Input material START
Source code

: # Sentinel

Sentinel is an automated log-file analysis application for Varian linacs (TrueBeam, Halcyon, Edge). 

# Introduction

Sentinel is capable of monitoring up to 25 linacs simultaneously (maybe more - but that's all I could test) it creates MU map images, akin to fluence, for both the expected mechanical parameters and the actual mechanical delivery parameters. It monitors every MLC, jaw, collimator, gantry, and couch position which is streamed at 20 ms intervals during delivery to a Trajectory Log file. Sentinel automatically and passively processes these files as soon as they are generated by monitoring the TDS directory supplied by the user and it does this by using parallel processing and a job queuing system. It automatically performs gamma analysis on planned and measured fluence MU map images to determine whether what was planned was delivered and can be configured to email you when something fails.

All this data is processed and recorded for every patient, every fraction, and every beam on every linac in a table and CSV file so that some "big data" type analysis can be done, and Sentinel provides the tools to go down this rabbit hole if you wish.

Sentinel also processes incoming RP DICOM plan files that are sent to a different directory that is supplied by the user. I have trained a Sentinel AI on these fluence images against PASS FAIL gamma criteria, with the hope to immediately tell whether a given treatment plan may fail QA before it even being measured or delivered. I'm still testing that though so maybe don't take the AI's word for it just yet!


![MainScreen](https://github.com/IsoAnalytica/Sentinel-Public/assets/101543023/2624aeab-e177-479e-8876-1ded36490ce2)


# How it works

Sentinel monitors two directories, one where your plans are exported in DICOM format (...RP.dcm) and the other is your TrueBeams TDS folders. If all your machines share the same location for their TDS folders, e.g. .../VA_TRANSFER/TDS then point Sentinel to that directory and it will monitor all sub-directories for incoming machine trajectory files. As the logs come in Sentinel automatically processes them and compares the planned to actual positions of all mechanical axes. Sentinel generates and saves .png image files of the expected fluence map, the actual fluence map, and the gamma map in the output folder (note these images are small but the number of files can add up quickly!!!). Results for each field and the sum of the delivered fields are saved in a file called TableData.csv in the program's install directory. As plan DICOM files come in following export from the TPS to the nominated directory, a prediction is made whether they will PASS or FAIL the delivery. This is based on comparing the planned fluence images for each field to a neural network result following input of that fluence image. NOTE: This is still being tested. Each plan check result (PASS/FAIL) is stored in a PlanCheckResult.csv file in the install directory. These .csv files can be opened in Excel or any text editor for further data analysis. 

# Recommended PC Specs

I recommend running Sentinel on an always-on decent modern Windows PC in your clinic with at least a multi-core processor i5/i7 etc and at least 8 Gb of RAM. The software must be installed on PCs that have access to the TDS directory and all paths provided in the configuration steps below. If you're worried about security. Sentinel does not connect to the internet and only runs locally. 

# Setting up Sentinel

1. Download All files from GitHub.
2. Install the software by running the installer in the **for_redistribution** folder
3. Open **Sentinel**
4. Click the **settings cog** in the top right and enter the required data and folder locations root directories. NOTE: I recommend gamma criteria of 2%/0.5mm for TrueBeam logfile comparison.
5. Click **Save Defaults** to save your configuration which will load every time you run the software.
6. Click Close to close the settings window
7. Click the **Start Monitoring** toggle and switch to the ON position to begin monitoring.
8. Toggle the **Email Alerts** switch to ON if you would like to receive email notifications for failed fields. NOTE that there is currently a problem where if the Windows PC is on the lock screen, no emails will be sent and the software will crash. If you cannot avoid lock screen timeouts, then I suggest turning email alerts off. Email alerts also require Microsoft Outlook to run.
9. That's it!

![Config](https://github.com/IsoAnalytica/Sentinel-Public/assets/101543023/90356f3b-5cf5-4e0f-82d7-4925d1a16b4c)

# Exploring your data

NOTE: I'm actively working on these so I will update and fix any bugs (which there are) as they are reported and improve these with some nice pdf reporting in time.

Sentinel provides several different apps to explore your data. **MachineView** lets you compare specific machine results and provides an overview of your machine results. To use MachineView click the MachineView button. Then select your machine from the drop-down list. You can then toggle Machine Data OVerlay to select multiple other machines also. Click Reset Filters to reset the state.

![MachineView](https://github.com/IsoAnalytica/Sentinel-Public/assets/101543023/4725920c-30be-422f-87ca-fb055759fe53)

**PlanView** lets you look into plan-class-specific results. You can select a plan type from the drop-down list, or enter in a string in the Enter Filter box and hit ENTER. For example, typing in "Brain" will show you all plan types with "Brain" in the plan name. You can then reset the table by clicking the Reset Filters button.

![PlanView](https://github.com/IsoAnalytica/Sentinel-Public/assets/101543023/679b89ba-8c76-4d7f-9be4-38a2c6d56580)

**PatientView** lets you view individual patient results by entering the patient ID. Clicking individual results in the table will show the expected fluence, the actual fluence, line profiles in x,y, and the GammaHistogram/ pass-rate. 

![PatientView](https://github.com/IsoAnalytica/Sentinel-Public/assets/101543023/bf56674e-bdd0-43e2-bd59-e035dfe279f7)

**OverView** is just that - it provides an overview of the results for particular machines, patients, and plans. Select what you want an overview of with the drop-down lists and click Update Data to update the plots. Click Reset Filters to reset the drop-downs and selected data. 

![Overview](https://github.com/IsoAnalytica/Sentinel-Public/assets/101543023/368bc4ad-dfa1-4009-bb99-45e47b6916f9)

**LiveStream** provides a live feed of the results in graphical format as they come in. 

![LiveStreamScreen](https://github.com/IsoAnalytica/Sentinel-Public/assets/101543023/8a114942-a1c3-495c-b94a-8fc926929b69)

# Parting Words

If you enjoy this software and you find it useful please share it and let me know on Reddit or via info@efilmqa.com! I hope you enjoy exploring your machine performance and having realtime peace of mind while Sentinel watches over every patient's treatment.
Input material END
**Work instructions:** Send back each record exactly as it stands.

**Task answer:**
Source code

: # Sentinel

Sentinel is an automated log-file analysis application for Varian linacs (TrueBeam, Halcyon, Edge). 

# Introduction

Sentinel is capable of monitoring up to 25 linacs simultaneously (maybe more - but that's all I could test) it creates MU map images, akin to fluence, for both the expected mechanical parameters and the actual mechanical delivery parameters. It monitors every MLC, jaw, collimator, gantry, and couch position which is streamed at 20 ms intervals during delivery to a Trajectory Log file. Sentinel automatically and passively processes these files as soon as they are generated by monitoring the TDS directory supplied by the user and it does this by using parallel processing and a job queuing system. It automatically performs gamma analysis on planned and measured fluence MU map images to determine whether what was planned was delivered and can be configured to email you when something fails.

All this data is processed and recorded for every patient, every fraction, and every beam on every linac in a table and CSV file so that some "big data" type analysis can be done, and Sentinel provides the tools to go down this rabbit hole if you wish.

Sentinel also processes incoming RP DICOM plan files that are sent to a different directory that is supplied by the user. I have trained a Sentinel AI on these fluence images against PASS FAIL gamma criteria, with the hope to immediately tell whether a given treatment plan may fail QA before it even being measured or delivered. I'm still testing that though so maybe don't take the AI's word for it just yet!


![MainScreen](https://github.com/IsoAnalytica/Sentinel-Public/assets/101543023/2624aeab-e177-479e-8876-1ded36490ce2)


# How it works

Sentinel monitors two directories, one where your plans are exported in DICOM format (...RP.dcm) and the other is your TrueBeams TDS folders. If all your machines share the same location for their TDS folders, e.g. .../VA_TRANSFER/TDS then point Sentinel to that directory and it will monitor all sub-directories for incoming machine trajectory files. As the logs come in Sentinel automatically processes them and compares the planned to actual positions of all mechanical axes. Sentinel generates and saves .png image files of the expected fluence map, the actual fluence map, and the gamma map in the output folder (note these images are small but the number of files can add up quickly!!!). Results for each field and the sum of the delivered fields are saved in a file called TableData.csv in the program's install directory. As plan DICOM files come in following export from the TPS to the nominated directory, a prediction is made whether they will PASS or FAIL the delivery. This is based on comparing the planned fluence images for each field to a neural network result following input of that fluence image. NOTE: This is still being tested. Each plan check result (PASS/FAIL) is stored in a PlanCheckResult.csv file in the install directory. These .csv files can be opened in Excel or any text editor for further data analysis. 

# Recommended PC Specs

I recommend running Sentinel on an always-on decent modern Windows PC in your clinic with at least a multi-core processor i5/i7 etc and at least 8 Gb of RAM. The software must be installed on PCs that have access to the TDS directory and all paths provided in the configuration steps below. If you're worried about security. Sentinel does not connect to the internet and only runs locally. 

# Setting up Sentinel

1. Download All files from GitHub.
2. Install the software by running the installer in the **for_redistribution** folder
3. Open **Sentinel**
4. Click the **settings cog** in the top right and enter the required data and folder locations root directories. NOTE: I recommend gamma criteria of 2%/0.5mm for TrueBeam logfile comparison.
5. Click **Save Defaults** to save your configuration which will load every time you run the software.
6. Click Close to close the settings window
7. Click the **Start Monitoring** toggle and switch to the ON position to begin monitoring.
8. Toggle the **Email Alerts** switch to ON if you would like to receive email notifications for failed fields. NOTE that there is currently a problem where if the Windows PC is on the lock screen, no emails will be sent and the software will crash. If you cannot avoid lock screen timeouts, then I suggest turning email alerts off. Email alerts also require Microsoft Outlook to run.
9. That's it!

![Config](https://github.com/IsoAnalytica/Sentinel-Public/assets/101543023/90356f3b-5cf5-4e0f-82d7-4925d1a16b4c)

# Exploring your data

NOTE: I'm actively working on these so I will update and fix any bugs (which there are) as they are reported and improve these with some nice pdf reporting in time.

Sentinel provides several different apps to explore your data. **MachineView** lets you compare specific machine results and provides an overview of your machine results. To use MachineView click the MachineView button. Then select your machine from the drop-down list. You can then toggle Machine Data OVerlay to select multiple other machines also. Click Reset Filters to reset the state.

![MachineView](https://github.com/IsoAnalytica/Sentinel-Public/assets/101543023/4725920c-30be-422f-87ca-fb055759fe53)

**PlanView** lets you look into plan-class-specific results. You can select a plan type from the drop-down list, or enter in a string in the Enter Filter box and hit ENTER. For example, typing in "Brain" will show you all plan types with "Brain" in the plan name. You can then reset the table by clicking the Reset Filters button.

![PlanView](https://github.com/IsoAnalytica/Sentinel-Public/assets/101543023/679b89ba-8c76-4d7f-9be4-38a2c6d56580)

**PatientView** lets you view individual patient results by entering the patient ID. Clicking individual results in the table will show the expected fluence, the actual fluence, line profiles in x,y, and the GammaHistogram/ pass-rate. 

![PatientView](https://github.com/IsoAnalytica/Sentinel-Public/assets/101543023/bf56674e-bdd0-43e2-bd59-e035dfe279f7)

**OverView** is just that - it provides an overview of the results for particular machines, patients, and plans. Select what you want an overview of with the drop-down lists and click Update Data to update the plots. Click Reset Filters to reset the drop-downs and selected data. 

![Overview](https://github.com/IsoAnalytica/Sentinel-Public/assets/101543023/368bc4ad-dfa1-4009-bb99-45e47b6916f9)

**LiveStream** provides a live feed of the results in graphical format as they come in. 

![LiveStreamScreen](https://github.com/IsoAnalytica/Sentinel-Public/assets/101543023/8a114942-a1c3-495c-b94a-8fc926929b69)

# Parting Words

If you enjoy this software and you find it useful please share it and let me know on Reddit or via info@efilmqa.com! I hope you enjoy exploring your machine performance and having realtime peace of mind while Sentinel watches over every patient's treatment.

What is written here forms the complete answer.